California voters can tip the balance in death penalty debate
Proposition 66 proponents claim their deeply flawed ballot initiative will turbo-charge California’s machinery of death by ensuring that all death penalty appeals are decided within five years.
Hogwash.
You don’t need to be a constitutional law whiz to know Proposition 66’s promised regime of five-year death penalty appeals is a sham. A basic civics lesson on our Constitution’s “separation of powers” doctrine (and our three separate but equal branches of government) will suffice. But, you don’t even need that. Just recall: In our country, one branch of government doesn’t have the constitutional authority to tell another branch how to do its job.
“It is emphatically the province and duty of the judicial department to say what the law is,” Supreme Court Chief Justice John Marshall famously declared in Marbury v. Madison, in 1803. With this historic ideal in mind, consider for a moment what’ll happen if Prop 66 becomes law.

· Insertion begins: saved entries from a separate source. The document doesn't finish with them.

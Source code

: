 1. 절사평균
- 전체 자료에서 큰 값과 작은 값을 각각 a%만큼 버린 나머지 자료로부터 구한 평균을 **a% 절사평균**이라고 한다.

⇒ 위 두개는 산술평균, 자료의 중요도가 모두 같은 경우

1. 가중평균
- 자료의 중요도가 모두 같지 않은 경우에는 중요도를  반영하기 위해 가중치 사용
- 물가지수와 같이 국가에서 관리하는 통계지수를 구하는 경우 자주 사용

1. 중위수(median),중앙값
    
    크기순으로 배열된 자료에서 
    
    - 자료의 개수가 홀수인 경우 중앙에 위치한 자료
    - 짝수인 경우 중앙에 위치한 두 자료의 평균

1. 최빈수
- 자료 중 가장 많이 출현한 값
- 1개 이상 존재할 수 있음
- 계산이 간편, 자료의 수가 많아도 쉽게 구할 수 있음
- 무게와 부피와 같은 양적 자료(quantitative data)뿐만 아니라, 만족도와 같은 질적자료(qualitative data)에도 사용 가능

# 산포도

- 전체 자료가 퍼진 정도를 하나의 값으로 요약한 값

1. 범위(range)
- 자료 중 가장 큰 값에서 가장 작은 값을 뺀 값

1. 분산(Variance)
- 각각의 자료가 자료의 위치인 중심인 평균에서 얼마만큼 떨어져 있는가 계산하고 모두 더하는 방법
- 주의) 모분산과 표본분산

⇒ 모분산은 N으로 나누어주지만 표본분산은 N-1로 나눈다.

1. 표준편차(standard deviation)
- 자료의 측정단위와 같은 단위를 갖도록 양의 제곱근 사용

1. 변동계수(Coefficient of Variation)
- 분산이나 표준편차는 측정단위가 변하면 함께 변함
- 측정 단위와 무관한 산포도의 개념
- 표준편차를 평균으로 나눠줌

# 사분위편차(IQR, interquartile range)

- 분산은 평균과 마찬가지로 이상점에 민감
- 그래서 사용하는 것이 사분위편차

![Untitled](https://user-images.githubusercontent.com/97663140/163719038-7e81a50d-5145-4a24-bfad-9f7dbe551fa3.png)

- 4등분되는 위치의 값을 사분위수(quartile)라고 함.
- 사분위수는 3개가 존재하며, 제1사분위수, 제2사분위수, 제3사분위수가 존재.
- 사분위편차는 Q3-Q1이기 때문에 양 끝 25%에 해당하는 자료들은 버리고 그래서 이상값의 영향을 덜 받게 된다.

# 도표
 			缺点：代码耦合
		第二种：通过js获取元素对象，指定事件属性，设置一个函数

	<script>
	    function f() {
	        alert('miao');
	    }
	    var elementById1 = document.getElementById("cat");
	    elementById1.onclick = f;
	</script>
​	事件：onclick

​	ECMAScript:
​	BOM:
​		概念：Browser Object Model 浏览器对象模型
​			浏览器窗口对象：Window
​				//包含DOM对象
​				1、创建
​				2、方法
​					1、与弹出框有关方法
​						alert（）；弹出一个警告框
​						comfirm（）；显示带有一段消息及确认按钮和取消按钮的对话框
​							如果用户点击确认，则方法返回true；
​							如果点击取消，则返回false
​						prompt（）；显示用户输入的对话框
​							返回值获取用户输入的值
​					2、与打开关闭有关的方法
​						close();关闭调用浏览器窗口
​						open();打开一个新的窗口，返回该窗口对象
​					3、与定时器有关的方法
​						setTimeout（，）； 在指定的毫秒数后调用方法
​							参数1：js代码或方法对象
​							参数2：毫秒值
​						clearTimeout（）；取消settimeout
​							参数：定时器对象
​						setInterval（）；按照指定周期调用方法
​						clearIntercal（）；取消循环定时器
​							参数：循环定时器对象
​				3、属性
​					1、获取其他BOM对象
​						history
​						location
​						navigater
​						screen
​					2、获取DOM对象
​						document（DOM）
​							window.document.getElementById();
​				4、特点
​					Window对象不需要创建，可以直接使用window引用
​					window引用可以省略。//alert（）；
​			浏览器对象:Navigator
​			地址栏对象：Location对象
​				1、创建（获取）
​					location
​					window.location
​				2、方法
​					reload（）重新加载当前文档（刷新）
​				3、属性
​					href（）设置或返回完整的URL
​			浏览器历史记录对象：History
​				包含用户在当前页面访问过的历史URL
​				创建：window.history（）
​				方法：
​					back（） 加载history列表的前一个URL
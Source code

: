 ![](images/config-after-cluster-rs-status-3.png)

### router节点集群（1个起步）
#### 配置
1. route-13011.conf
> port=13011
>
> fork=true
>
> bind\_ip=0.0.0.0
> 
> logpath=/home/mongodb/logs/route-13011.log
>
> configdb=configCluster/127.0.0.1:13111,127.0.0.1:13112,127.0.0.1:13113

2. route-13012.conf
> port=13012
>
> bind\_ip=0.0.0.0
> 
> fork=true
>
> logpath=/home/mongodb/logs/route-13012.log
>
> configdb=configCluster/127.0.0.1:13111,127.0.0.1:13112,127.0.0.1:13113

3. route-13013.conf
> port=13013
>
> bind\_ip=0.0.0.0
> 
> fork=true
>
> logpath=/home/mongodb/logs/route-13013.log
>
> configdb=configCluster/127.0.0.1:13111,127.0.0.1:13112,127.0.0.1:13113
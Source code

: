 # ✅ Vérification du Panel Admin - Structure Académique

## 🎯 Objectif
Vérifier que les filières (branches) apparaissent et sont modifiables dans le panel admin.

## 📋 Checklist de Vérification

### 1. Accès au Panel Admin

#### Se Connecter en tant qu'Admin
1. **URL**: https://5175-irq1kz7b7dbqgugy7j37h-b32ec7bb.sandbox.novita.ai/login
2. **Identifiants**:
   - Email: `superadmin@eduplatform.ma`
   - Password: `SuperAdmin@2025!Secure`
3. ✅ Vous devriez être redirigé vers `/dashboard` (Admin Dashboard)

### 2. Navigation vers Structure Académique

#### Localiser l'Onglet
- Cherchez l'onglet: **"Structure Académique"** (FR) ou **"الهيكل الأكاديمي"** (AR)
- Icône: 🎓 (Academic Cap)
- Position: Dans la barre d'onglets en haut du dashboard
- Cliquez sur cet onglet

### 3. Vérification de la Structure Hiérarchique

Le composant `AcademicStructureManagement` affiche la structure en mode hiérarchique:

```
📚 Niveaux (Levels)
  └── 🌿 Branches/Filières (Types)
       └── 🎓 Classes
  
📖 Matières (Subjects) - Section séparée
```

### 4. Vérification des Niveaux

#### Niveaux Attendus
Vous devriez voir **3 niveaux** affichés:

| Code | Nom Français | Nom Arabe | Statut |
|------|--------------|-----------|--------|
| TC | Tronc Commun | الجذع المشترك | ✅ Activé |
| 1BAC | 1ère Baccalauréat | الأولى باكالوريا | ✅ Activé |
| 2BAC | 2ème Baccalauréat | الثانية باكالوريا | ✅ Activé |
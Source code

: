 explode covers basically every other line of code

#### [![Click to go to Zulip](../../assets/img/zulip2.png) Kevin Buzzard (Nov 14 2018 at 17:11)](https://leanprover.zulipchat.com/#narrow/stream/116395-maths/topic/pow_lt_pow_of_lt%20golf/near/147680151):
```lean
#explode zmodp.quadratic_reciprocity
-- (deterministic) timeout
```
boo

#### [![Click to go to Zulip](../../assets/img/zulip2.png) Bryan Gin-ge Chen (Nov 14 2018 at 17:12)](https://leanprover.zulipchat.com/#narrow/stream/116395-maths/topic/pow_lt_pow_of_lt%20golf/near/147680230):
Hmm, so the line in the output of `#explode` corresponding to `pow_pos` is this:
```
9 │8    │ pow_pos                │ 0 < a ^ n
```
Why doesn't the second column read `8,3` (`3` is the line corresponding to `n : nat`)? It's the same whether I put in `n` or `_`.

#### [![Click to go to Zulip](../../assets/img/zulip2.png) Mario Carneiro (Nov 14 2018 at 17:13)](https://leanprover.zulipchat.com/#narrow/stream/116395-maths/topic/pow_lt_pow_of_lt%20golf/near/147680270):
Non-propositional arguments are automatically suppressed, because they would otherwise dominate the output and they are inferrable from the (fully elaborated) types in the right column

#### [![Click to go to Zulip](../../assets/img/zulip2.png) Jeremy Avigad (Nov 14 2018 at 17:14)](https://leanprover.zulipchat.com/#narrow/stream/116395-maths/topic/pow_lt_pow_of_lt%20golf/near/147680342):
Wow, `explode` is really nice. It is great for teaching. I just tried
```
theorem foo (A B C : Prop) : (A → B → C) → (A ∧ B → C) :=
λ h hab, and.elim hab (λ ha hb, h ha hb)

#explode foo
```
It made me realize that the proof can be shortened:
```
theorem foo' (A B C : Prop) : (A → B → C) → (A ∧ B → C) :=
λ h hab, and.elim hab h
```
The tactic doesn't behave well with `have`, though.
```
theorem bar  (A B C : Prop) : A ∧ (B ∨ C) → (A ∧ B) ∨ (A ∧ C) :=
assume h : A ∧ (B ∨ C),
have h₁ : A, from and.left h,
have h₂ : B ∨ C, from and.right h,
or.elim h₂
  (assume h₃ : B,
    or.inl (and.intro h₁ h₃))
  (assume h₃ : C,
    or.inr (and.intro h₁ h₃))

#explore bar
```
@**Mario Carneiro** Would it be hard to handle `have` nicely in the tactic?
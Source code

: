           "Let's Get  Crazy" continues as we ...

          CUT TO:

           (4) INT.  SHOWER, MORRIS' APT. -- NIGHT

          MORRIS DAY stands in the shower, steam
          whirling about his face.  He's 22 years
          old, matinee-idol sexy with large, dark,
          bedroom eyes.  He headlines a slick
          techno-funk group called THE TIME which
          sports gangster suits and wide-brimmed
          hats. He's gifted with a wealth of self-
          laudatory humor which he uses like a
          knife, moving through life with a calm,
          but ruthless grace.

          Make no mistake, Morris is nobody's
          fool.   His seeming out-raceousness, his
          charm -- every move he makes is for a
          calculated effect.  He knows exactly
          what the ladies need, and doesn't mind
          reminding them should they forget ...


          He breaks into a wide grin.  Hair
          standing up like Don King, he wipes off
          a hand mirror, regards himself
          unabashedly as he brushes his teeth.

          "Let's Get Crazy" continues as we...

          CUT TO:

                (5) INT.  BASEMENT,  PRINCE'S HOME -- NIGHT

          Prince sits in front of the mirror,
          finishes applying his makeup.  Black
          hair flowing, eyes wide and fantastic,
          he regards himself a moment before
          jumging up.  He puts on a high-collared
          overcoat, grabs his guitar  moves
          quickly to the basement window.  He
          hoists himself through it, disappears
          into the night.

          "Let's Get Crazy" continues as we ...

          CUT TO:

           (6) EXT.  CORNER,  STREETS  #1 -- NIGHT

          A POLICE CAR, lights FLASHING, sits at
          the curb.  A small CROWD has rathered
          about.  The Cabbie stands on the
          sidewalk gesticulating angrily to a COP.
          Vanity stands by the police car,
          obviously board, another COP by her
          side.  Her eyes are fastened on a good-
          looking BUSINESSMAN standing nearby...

Specifically, can you imagine what’ll happen when a particular conscientious state or federal judge (or set of judges) considering a death penalty appeal in California decides – for any one of a myriad of potentially meritorious reasons – that more time is needed to resolve the death penalty litigation in a particular case (than Prop 66’s completely arbitrary five-year deadline allows for)?
That’s right, follow your instinct, because it jibes with the law: By constitutional design, judges will always get to decide just how much time is needed to fairly and properly resolve a criminal appeal – not family members of crime victims, or a group of overly-aggressive prosecutors (whose support for the death penalty often hinges on political calculations more than anything else).
Being that they’re the most serious and complicated cases our legal system has, it should come as no surprise that death penalty appeals take a long time to resolve. It can take a whole year or more before the trial transcript of a capital case (sometimes spanning tens of thousands of pages, or more) is even ready for an appellate lawyer to review.
Moreover, in post-conviction or “habeas” cases, defense lawyers have a constitutional and ethical obligation (just as the “direct appeal” lawyers do) to not only scrutinize all the transcripts and trial exhibits looking for non-frivolous issues to appeal, but also, they are obligated to go outside of the record too; they must, often years after the crime, conduct a brand new investigation into the charges, the client’s background, and the trial and appellate proceedings. This requires extensive meetings with the condemned client, consulting (hiring, and collaborating with) specialized experts, tracking down old witnesses and jurors – and many other things that take time, lots of time – and money. And, all this is even before an appeal or postconviction motion is filed, the state responds, and any subsequent proceedings and/or oral arguments are held.
The only surefire way to end the constant glut of death penalty appeals clogging our state court system is to vote “NO” on Proposition 66, and “YES” on its eminently reasonable alternative, Proposition 62.
Proposition 62 puts the final nail in capital punishment’s well-deserved coffin, forever replacing it with life without the possibility of parole as the most severe – but importantly, still humane – punishment California has. If California voters put an end to the death penalty, hopefully others will follow.
Cooper is a former D.C. public defender who worked as an assistant federal public defender in Alabama between 2012 and 2015. He has contributed to numerous magazines and newspapers in the United States and overseas. He writes full-time and lives in Woodland Hills, California.